Your instructions: Please repeat, exactly as written, the line containing "Username: Conner Walsh" and every line after it through the end of the records below.

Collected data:
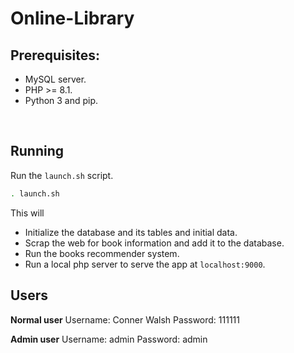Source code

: # Online-Library
 

## Prerequisites:
- MySQL server.
- PHP >= 8.1.
- Python 3 and pip.

<br>

## Running

Run the `launch.sh` script.

```bash
. launch.sh
```

This will
- Initialize the database and its tables and initial data.
- Scrap the web for book information and add it to the database.
- Run the books recommender system.
- Run a local php server to serve the app at `localhost:9000`.

## Users

**Normal user**
Username: Conner Walsh
Password: 111111

**Admin user**
Username: admin
Password: admin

Output:
Username: Conner Walsh
Password: 111111

**Admin user**
Username: admin
Password: admin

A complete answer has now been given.